Welchen Einfluss hat die Währung?

Es stellt sich die Frage, ob sich eine aufgrund divergierender Geldpolitiken in den USA und in der Eurozone abwertende Gemeinschaftswährung der Rohstoffschwäche zumindest auf Euro-Basis entgegenwirken kann. Nein, offensichtlich hat selbst die seit 2014 zu beobachtende Euro-Schwäche die Rohstoffpreise nicht retten können.

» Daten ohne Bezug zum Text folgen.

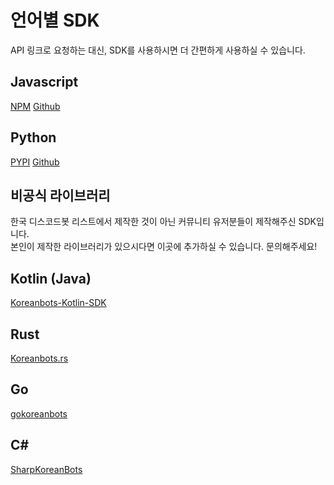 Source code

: # 언어별 SDK

<message type="info">API 링크로 요청하는 대신, SDK를 사용하시면 더 간편하게 사용하실 수 있습니다.</message>

## Javascript

[NPM](https://npmjs.org/koreanbots) [Github](https://github.com/koreanbots/js-sdk)

## Python

[PYPI](https://pypi.org/project/koreanbots/) [Github](https://github.com/koreanbots/py-sdk)

## 비공식 라이브러리

<message type="info">
  한국 디스코드봇 리스트에서 제작한 것이 아닌 커뮤니티 유저분들이 제작해주신 SDK입니다.<br/>
  본인이 제작한 라이브러리가 있으시다면 이곳에 추가하실 수 있습니다. 문의해주세요!
</message>

## Kotlin (Java)

[Koreanbots-Kotlin-SDK](https://github.com/JellyBrick/Koreanbots-Kotlin-SDK)

## Rust

[Koreanbots.rs](https://github.com/AkiaCode/Koreanbots.rs)

## Go

[gokoreanbots](https://github.com/simsimler/gokoreanbots)

## C# ##

[SharpKoreanBots]( https://github.com/csnewcs/SharpKoreanBots)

Und die Moral von der Anlage-Geschicht, Rohstoffe braucht man auch 2016 eher nicht

Liebe Rohstoff-Freunde, grämen sie sich nicht. Es gibt ja Ersatzbefriedigungen. Immerhin wirken sich sinkende Rohstoffpreise für die Industriegesellschaften wie Zins- und Steuersenkungen gleichzeitig aus. Sie erhöhen die Margen der Unternehmen und die Kaufkraft der Konsumenten. Beides kommt den Aktienmärkten zugute. Aktien werden daher 2016 nicht nur durch das mittlerweile langweilige Argument der Liquiditätshausse, sondern auch fundamental unterstützt.

Da geht man als Rohstoffanleger doch gerne fremd. Und das noch nicht mal mit schlechtem Gewissen.